* _Exercise directions_: Write out every record in full, exactly as written, please.

Records from a dataset
■ ■ ■ ■ ■ ■ ■
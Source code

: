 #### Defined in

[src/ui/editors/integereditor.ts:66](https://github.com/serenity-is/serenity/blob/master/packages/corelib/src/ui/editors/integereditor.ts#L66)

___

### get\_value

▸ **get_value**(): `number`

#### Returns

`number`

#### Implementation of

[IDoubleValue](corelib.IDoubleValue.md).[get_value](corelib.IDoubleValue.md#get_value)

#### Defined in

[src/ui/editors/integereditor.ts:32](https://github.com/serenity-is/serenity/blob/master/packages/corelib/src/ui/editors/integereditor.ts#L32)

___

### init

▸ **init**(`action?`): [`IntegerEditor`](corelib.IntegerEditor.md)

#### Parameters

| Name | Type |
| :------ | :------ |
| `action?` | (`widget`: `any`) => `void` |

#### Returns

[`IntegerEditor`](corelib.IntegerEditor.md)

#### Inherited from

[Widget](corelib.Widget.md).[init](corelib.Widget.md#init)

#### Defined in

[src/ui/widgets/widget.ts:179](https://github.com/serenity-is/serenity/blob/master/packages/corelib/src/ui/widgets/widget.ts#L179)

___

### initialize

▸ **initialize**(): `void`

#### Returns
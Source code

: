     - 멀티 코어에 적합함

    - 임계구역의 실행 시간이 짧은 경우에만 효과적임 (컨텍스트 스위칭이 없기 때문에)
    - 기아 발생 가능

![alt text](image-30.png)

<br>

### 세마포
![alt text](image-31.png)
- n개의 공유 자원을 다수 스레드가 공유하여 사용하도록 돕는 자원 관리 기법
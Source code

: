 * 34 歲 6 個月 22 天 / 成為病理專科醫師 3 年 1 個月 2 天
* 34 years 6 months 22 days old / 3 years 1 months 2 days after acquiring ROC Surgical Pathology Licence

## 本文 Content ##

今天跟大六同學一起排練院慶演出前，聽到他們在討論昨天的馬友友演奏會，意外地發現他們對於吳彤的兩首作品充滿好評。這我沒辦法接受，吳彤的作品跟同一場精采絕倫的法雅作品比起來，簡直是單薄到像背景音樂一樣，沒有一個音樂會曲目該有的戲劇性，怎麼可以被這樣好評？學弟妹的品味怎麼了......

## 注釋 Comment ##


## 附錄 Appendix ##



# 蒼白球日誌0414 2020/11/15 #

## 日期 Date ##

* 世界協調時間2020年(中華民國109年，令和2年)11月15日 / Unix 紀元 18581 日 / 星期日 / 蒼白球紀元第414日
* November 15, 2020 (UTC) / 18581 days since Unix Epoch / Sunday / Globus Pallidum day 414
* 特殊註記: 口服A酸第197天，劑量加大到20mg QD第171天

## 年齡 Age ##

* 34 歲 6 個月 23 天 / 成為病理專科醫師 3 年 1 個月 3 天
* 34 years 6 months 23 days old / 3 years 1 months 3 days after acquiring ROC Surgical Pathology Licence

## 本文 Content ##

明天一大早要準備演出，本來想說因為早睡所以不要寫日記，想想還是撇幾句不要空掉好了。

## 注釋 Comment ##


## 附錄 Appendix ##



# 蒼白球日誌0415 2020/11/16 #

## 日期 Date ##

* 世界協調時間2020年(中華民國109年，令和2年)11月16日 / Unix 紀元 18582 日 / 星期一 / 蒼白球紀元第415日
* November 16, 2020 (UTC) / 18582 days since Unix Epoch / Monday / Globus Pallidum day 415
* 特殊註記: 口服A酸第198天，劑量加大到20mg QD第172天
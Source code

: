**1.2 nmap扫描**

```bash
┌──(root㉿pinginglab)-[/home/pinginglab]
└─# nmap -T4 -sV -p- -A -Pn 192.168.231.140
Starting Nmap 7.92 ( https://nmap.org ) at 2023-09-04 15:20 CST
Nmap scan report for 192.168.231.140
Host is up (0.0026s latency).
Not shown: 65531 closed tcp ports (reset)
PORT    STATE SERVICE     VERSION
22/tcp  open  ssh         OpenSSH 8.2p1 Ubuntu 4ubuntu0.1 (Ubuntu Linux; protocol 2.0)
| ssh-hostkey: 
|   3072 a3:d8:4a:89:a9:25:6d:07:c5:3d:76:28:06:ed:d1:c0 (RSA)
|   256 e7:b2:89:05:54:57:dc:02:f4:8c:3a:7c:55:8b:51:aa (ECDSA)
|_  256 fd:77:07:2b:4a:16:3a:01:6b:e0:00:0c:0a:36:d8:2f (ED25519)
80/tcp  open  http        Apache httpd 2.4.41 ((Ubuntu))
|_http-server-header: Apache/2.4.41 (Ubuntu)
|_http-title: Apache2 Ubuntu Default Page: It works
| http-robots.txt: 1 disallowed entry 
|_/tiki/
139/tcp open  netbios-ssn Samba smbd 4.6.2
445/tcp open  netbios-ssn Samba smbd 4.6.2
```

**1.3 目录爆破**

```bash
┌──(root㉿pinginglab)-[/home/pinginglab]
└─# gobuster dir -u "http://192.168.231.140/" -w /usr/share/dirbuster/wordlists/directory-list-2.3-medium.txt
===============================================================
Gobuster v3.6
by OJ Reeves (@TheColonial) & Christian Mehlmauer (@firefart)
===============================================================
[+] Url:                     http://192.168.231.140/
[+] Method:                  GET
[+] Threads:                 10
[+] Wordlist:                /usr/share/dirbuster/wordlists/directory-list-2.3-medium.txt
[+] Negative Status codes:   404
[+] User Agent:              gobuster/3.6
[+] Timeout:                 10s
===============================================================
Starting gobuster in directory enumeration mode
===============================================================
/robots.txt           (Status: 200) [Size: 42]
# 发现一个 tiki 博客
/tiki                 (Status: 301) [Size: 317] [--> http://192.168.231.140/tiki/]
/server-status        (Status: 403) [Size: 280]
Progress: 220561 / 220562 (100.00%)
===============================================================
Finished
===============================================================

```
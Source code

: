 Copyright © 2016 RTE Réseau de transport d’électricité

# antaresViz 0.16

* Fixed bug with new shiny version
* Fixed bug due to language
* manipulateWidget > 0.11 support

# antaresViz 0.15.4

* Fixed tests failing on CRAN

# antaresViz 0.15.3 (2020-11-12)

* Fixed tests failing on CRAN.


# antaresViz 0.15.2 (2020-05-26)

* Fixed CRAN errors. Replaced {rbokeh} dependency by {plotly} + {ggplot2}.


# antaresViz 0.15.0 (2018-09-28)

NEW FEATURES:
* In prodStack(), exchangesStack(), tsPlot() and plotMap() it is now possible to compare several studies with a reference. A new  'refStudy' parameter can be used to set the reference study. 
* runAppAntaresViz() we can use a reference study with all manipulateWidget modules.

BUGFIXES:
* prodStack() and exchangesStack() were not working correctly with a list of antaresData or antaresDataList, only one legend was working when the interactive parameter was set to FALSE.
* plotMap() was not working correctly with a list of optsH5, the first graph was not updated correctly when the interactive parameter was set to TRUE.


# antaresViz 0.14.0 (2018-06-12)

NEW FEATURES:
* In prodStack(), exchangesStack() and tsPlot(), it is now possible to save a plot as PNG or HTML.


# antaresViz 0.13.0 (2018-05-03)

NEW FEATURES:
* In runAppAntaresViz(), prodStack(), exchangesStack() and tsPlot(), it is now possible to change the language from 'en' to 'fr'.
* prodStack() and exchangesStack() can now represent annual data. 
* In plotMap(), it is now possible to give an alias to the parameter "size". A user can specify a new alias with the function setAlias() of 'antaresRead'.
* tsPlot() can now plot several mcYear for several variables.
■ ■ ■ ■ ■ ■ ■
* _Exercise response_:
Source code

: #### Defined in

[src/ui/editors/integereditor.ts:66](https://github.com/serenity-is/serenity/blob/master/packages/corelib/src/ui/editors/integereditor.ts#L66)

___

### get\_value

▸ **get_value**(): `number`

#### Returns

`number`

#### Implementation of

[IDoubleValue](corelib.IDoubleValue.md).[get_value](corelib.IDoubleValue.md#get_value)

#### Defined in

[src/ui/editors/integereditor.ts:32](https://github.com/serenity-is/serenity/blob/master/packages/corelib/src/ui/editors/integereditor.ts#L32)

___

### init

▸ **init**(`action?`): [`IntegerEditor`](corelib.IntegerEditor.md)

#### Parameters

| Name | Type |
| :------ | :------ |
| `action?` | (`widget`: `any`) => `void` |

#### Returns

[`IntegerEditor`](corelib.IntegerEditor.md)

#### Inherited from

[Widget](corelib.Widget.md).[init](corelib.Widget.md#init)

#### Defined in

[src/ui/widgets/widget.ts:179](https://github.com/serenity-is/serenity/blob/master/packages/corelib/src/ui/widgets/widget.ts#L179)

___

### initialize

▸ **initialize**(): `void`

#### Returns
Source code

:     - 멀티 코어에 적합함

    - 임계구역의 실행 시간이 짧은 경우에만 효과적임 (컨텍스트 스위칭이 없기 때문에)
    - 기아 발생 가능

![alt text](image-30.png)

<br>

### 세마포
![alt text](image-31.png)
- n개의 공유 자원을 다수 스레드가 공유하여 사용하도록 돕는 자원 관리 기법
Source code

: * 34 歲 6 個月 22 天 / 成為病理專科醫師 3 年 1 個月 2 天
* 34 years 6 months 22 days old / 3 years 1 months 2 days after acquiring ROC Surgical Pathology Licence

## 本文 Content ##

今天跟大六同學一起排練院慶演出前，聽到他們在討論昨天的馬友友演奏會，意外地發現他們對於吳彤的兩首作品充滿好評。這我沒辦法接受，吳彤的作品跟同一場精采絕倫的法雅作品比起來，簡直是單薄到像背景音樂一樣，沒有一個音樂會曲目該有的戲劇性，怎麼可以被這樣好評？學弟妹的品味怎麼了......

## 注釋 Comment ##


## 附錄 Appendix ##



# 蒼白球日誌0414 2020/11/15 #

## 日期 Date ##

* 世界協調時間2020年(中華民國109年，令和2年)11月15日 / Unix 紀元 18581 日 / 星期日 / 蒼白球紀元第414日
* November 15, 2020 (UTC) / 18581 days since Unix Epoch / Sunday / Globus Pallidum day 414
* 特殊註記: 口服A酸第197天，劑量加大到20mg QD第171天

## 年齡 Age ##

* 34 歲 6 個月 23 天 / 成為病理專科醫師 3 年 1 個月 3 天
* 34 years 6 months 23 days old / 3 years 1 months 3 days after acquiring ROC Surgical Pathology Licence

## 本文 Content ##

明天一大早要準備演出，本來想說因為早睡所以不要寫日記，想想還是撇幾句不要空掉好了。

## 注釋 Comment ##


## 附錄 Appendix ##



# 蒼白球日誌0415 2020/11/16 #

## 日期 Date ##

* 世界協調時間2020年(中華民國109年，令和2年)11月16日 / Unix 紀元 18582 日 / 星期一 / 蒼白球紀元第415日
* November 16, 2020 (UTC) / 18582 days since Unix Epoch / Monday / Globus Pallidum day 415
* 特殊註記: 口服A酸第198天，劑量加大到20mg QD第172天
Source code

:**1.2 nmap扫描**

```bash
┌──(root㉿pinginglab)-[/home/pinginglab]
└─# nmap -T4 -sV -p- -A -Pn 192.168.231.140
Starting Nmap 7.92 ( https://nmap.org ) at 2023-09-04 15:20 CST
Nmap scan report for 192.168.231.140
Host is up (0.0026s latency).
Not shown: 65531 closed tcp ports (reset)
PORT    STATE SERVICE     VERSION
22/tcp  open  ssh         OpenSSH 8.2p1 Ubuntu 4ubuntu0.1 (Ubuntu Linux; protocol 2.0)
| ssh-hostkey: 
|   3072 a3:d8:4a:89:a9:25:6d:07:c5:3d:76:28:06:ed:d1:c0 (RSA)
|   256 e7:b2:89:05:54:57:dc:02:f4:8c:3a:7c:55:8b:51:aa (ECDSA)
|_  256 fd:77:07:2b:4a:16:3a:01:6b:e0:00:0c:0a:36:d8:2f (ED25519)
80/tcp  open  http        Apache httpd 2.4.41 ((Ubuntu))
|_http-server-header: Apache/2.4.41 (Ubuntu)
|_http-title: Apache2 Ubuntu Default Page: It works
| http-robots.txt: 1 disallowed entry 
|_/tiki/
139/tcp open  netbios-ssn Samba smbd 4.6.2
445/tcp open  netbios-ssn Samba smbd 4.6.2
```

**1.3 目录爆破**

```bash
┌──(root㉿pinginglab)-[/home/pinginglab]
└─# gobuster dir -u "http://192.168.231.140/" -w /usr/share/dirbuster/wordlists/directory-list-2.3-medium.txt
===============================================================
Gobuster v3.6
by OJ Reeves (@TheColonial) & Christian Mehlmauer (@firefart)
===============================================================
[+] Url:                     http://192.168.231.140/
[+] Method:                  GET
[+] Threads:                 10
[+] Wordlist:                /usr/share/dirbuster/wordlists/directory-list-2.3-medium.txt
[+] Negative Status codes:   404
[+] User Agent:              gobuster/3.6
[+] Timeout:                 10s
===============================================================
Starting gobuster in directory enumeration mode
===============================================================
/robots.txt           (Status: 200) [Size: 42]
# 发现一个 tiki 博客
/tiki                 (Status: 301) [Size: 317] [--> http://192.168.231.140/tiki/]
/server-status        (Status: 403) [Size: 280]
Progress: 220561 / 220562 (100.00%)
===============================================================
Finished
===============================================================

```
Source code

: Copyright © 2016 RTE Réseau de transport d’électricité

# antaresViz 0.16

* Fixed bug with new shiny version
* Fixed bug due to language
* manipulateWidget > 0.11 support

# antaresViz 0.15.4

* Fixed tests failing on CRAN

# antaresViz 0.15.3 (2020-11-12)

* Fixed tests failing on CRAN.


# antaresViz 0.15.2 (2020-05-26)

* Fixed CRAN errors. Replaced {rbokeh} dependency by {plotly} + {ggplot2}.


# antaresViz 0.15.0 (2018-09-28)

NEW FEATURES:
* In prodStack(), exchangesStack(), tsPlot() and plotMap() it is now possible to compare several studies with a reference. A new  'refStudy' parameter can be used to set the reference study. 
* runAppAntaresViz() we can use a reference study with all manipulateWidget modules.

BUGFIXES:
* prodStack() and exchangesStack() were not working correctly with a list of antaresData or antaresDataList, only one legend was working when the interactive parameter was set to FALSE.
* plotMap() was not working correctly with a list of optsH5, the first graph was not updated correctly when the interactive parameter was set to TRUE.


# antaresViz 0.14.0 (2018-06-12)

NEW FEATURES:
* In prodStack(), exchangesStack() and tsPlot(), it is now possible to save a plot as PNG or HTML.


# antaresViz 0.13.0 (2018-05-03)

NEW FEATURES:
* In runAppAntaresViz(), prodStack(), exchangesStack() and tsPlot(), it is now possible to change the language from 'en' to 'fr'.
* prodStack() and exchangesStack() can now represent annual data. 
* In plotMap(), it is now possible to give an alias to the parameter "size". A user can specify a new alias with the function setAlias() of 'antaresRead'.
* tsPlot() can now plot several mcYear for several variables.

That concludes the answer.